» Records provided:
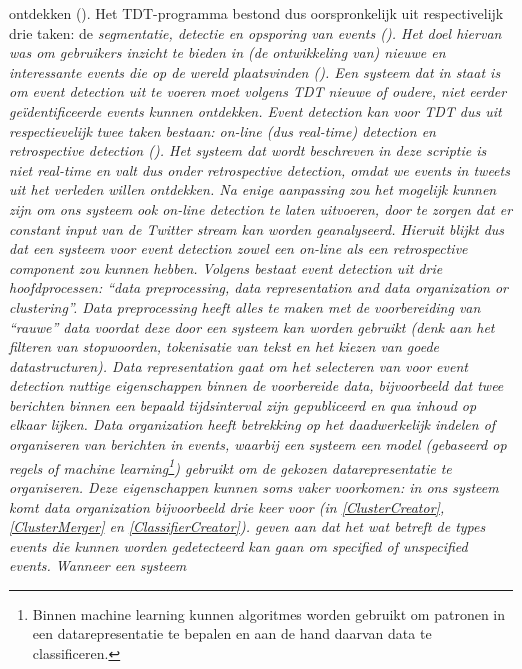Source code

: ontdekken ({\citealt{allan2002introduction}). Het TDT-programma bestond dus oorspronkelijk uit 
respectivelijk drie taken: de \it{segmentatie}, \it{detectie} en \it{opsporing} van events 
(\citealt{atefeh2013survey}). Het doel hiervan was om gebruikers inzicht te bieden in (de 
ontwikkeling van) nieuwe en interessante events die op de wereld 
plaatsvinden ({\citealt{allan2002introduction}).
\vl
Een systeem dat in staat is om event detection uit te voeren moet volgens 
TDT nieuwe of oudere, niet eerder ge\"identificeerde events kunnen ontdekken. 
Event detection kan voor TDT dus uit respectievelijk twee taken bestaan: \it{on-line} (dus 
\it{real-time}) \it{detection} en \it{retrospective detection} (\citealt{yang1998study}). Het systeem dat 
wordt beschreven in deze scriptie is niet real-time en valt dus onder retrospective detection, 
omdat we events in tweets uit het verleden willen ontdekken. Na enige aanpassing 
zou het mogelijk kunnen zijn om ons systeem ook on-line detection te laten uitvoeren, door te 
zorgen dat er constant input van de Twitter stream kan worden geanalyseerd. 
Hieruit blijkt dus dat een systeem voor event detection zowel een on-line als een retrospective 
component zou kunnen hebben.
\vl
Volgens \citet{atefeh2013survey} bestaat event detection uit drie hoofdprocessen: \it{``data 
preprocessing, data representation and data organization or clustering''}. \it{Data 
preprocessing} heeft alles te maken met de voorbereiding van ``rauwe'' data voordat 
deze door een systeem kan worden gebruikt (denk aan het filteren van 
stopwoorden, tokenisatie van tekst en het kiezen van goede datastructuren). 
\it{Data representation} gaat om het selecteren van voor event detection nuttige 
eigenschappen binnen de voorbereide data, bijvoorbeeld dat twee berichten binnen 
een bepaald tijdsinterval zijn gepubliceerd en qua inhoud op elkaar lijken. \it{Data 
organization} heeft betrekking op het daadwerkelijk indelen of organiseren van 
berichten in events, waarbij een systeem een model (gebaseerd op regels of 
\it{machine learning}\footnote{Binnen machine learning kunnen algoritmes worden 
gebruikt om patronen in een datarepresentatie te bepalen en aan de hand daarvan
data te classificeren.}) gebruikt om de gekozen datarepresentatie te organiseren. 
Deze eigenschappen kunnen soms vaker voorkomen: in ons systeem komt data organization
bijvoorbeeld drie keer voor (in \ref{ClusterCreator}, \ref{ClusterMerger} en \ref{ClassifierCreator}).
\vl
\citet{atefeh2013survey} geven aan dat het wat betreft de types events die kunnen worden 
gedetecteerd kan gaan om \it{specified} of \it{unspecified} events. Wanneer een systeem 
}}
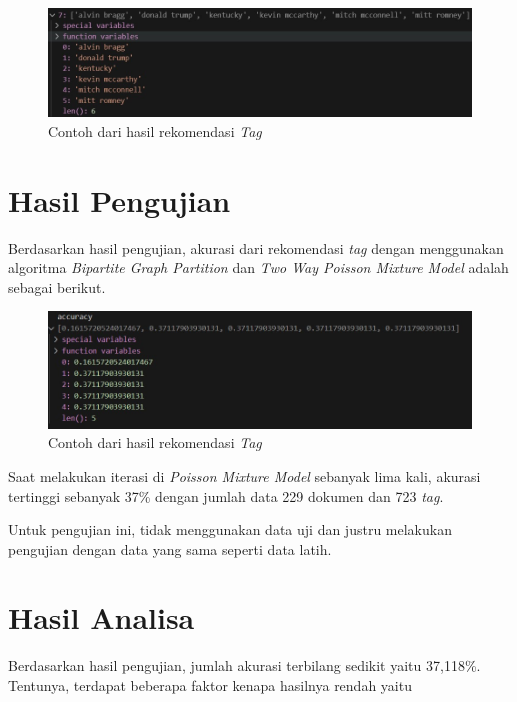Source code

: \begin{figure}[H]
  \centering
  \includegraphics[width=1\textwidth]{gambar/bab_4_image/rekomendasi tag.jpg}
  \caption{Contoh dari hasil rekomendasi \textit{Tag}}
  \label{gambar:rekomendasiTag}
\end{figure}

\section{Hasil Pengujian}

Berdasarkan hasil pengujian, akurasi dari rekomendasi \textit{tag} 
dengan menggunakan algoritma \textit{Bipartite Graph Partition}
dan \textit{Two Way Poisson Mixture Model} adalah sebagai berikut.


\begin{figure}[H]
  \centering
  \includegraphics[width=1\textwidth]{gambar/bab_4_image/Akurasi.jpg}
  \caption{Contoh dari hasil rekomendasi \textit{Tag}}
  \label{gambar:akurasi}
\end{figure}

Saat melakukan iterasi di \textit{Poisson Mixture Model} sebanyak lima kali,
akurasi tertinggi sebanyak 37\% dengan jumlah data 229 dokumen dan 723 \textit{tag}.

Untuk pengujian ini, tidak menggunakan data uji dan justru melakukan pengujian dengan data yang sama
seperti data latih. 

\section{Hasil Analisa}

Berdasarkan hasil pengujian, jumlah akurasi terbilang sedikit yaitu 37,118\%. Tentunya, terdapat
beberapa faktor kenapa hasilnya rendah yaitu

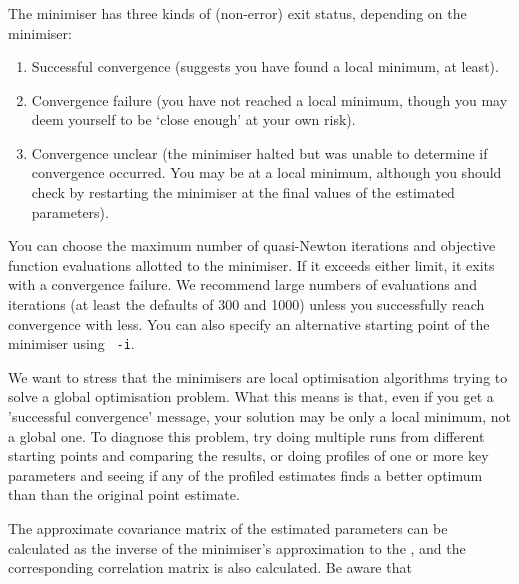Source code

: \subsubsection{}

The minimiser has three kinds of (non-error) exit status, depending on the minimiser:

\begin{enumerate}
\item Successful convergence (suggests you have found a local minimum, at least).
\item Convergence failure (you have not reached a local minimum, though you may deem yourself to be `close enough' at your own risk).
\item Convergence unclear (the minimiser halted but was unable to determine if convergence occurred. You may be at a local minimum, although you should check by restarting the minimiser at the final values of the estimated parameters).
\end{enumerate}

You can choose the maximum number of quasi-Newton iterations and objective function evaluations allotted to the minimiser. If it exceeds either limit, it exits with a convergence failure. We recommend large numbers of evaluations and iterations (at least the defaults of 300 and 1000) unless you successfully reach convergence with less. You can also specify an alternative starting point of the minimiser using \texttt{\cname\ -i}.

We want to stress that the minimisers are local optimisation algorithms trying to solve a global optimisation problem. What this means is that, even if you get a 'successful convergence' message, your solution may be only a local minimum, not a global one. To diagnose this problem, try doing multiple runs from different starting points and comparing the results, or doing profiles of one or more key parameters and seeing if any of the profiled estimates finds a better optimum than than the original point estimate.

The approximate covariance matrix of the estimated parameters can be calculated as the inverse of the minimiser's approximation to the , and the corresponding correlation matrix is also calculated. Be aware that

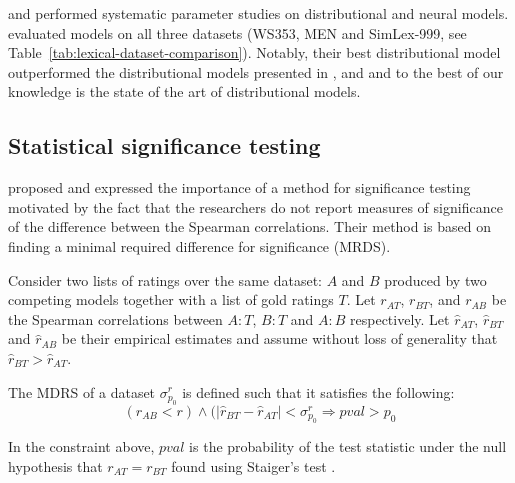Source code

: 
 and  performed systematic parameter studies on distributional and neural models.  evaluated models on all three datasets (WS353, MEN and SimLex-999, see Table~\ref{tab:lexical-dataset-comparison}). Notably, their best distributional model outperformed the distributional models presented in \citet{hill2014simlex}, \citet{kiela-clark:2014:CVSC} and \citet{baroni-dinu-kruszewski:2014:P14-1} and to the best of our knowledge is the state of the art of distributional models.

\subsection{Statistical significance testing}
\label{sec:stat-sign}

\citet{rastogi-vandurme-arora:2015:NAACL-HLT} proposed and \citet{W16-2506} expressed the importance of a method for significance testing motivated by the fact that the researchers do not report measures of significance of the difference between the Spearman correlations. Their method is based on finding a minimal required difference for significance (MRDS).

Consider two lists of ratings over the same dataset: $A$ and $B$ produced by two competing models together with a list of gold ratings $T$. Let $r_{AT}$, $r_{BT}$, and $r_{AB}$ be the Spearman correlations between $A{:}T$, $B{:}T$ and $A{:}B$ respectively. Let $\hat{r}_{AT}$, $\hat{r}_{BT}$ and $\hat{r}_{AB}$ be their empirical estimates and assume without loss of generality that $\hat{r}_{BT}>\hat{r}_{AT}$.

The MDRS of a dataset $\sigma^{r}_{p_0}$ is defined such that it satisfies the following:
\begin{equation}
(r_{AB} < r) \wedge (|\hat{r}_{BT} - \hat{r}_{AT}| < \sigma^r_{p_0} \Rightarrow \mathit{pval} > p_0
\end{equation}

In the constraint above, $\mathit{pval}$ is the probability of the test statistic under the null hypothesis that $r_{AT} = r_{BT}$ found using Staiger's test \cite{steiger1980tests}.

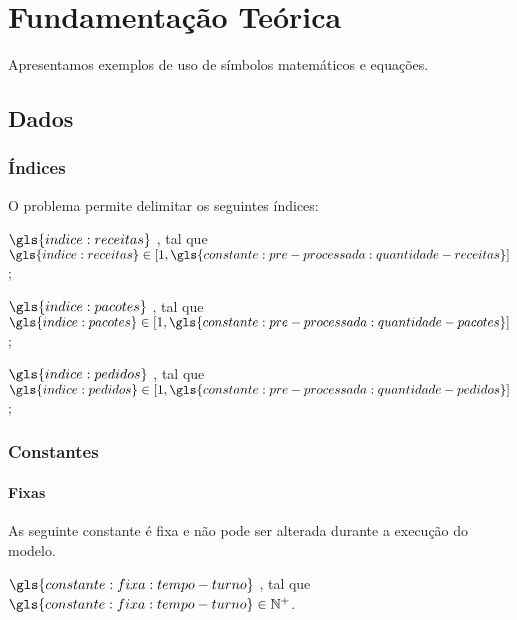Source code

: \chapter{Fundamentação Teórica}%
\label{cap:fundamentacao}

Apresentamos exemplos de uso de símbolos matemáticos e equações.

\section{Dados}

\subsection{Índices}

O problema permite delimitar os seguintes índices:

\begin{symbols}
    \item[\( \gls{indice:receitas} \)]
    ,
    tal que \(  \gls{indice:receitas} \in [1, \gls{constante:pre-processada:quantidade-receitas}] \);

    \item[\( \gls{indice:pacotes} \)]
    ,
    tal que \(  \gls{indice:pacotes} \in [1, \gls{constante:pre-processada:quantidade-pacotes}] \);

    \item[\( \gls{indice:pedidos} \)]
    ,
    tal que \(  \gls{indice:pedidos} \in [1, \gls{constante:pre-processada:quantidade-pedidos}] \);
\end{symbols}

\subsection{Constantes}

\subsubsection{Fixas}

As seguinte constante é fixa e não pode ser alterada durante a execução do modelo.

\begin{symbols}
    \item[\( \gls{constante:fixa:tempo-turno} \) ]
    ,
    tal que \(  \gls{constante:fixa:tempo-turno} \in \mathbb{N}^{+} \).
\end{symbols}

» Activity:
Above are some lines. Repeat exactly, and only, those from the line that has "Het systeem dat" through the line that has "wordt beschreven in".

» Answer for this exercise:
\it{real-time}) \it{detection} en \it{retrospective detection} (\citealt{yang1998study}). Het systeem dat 
wordt beschreven in deze scriptie is niet real-time en valt dus onder retrospective detection, 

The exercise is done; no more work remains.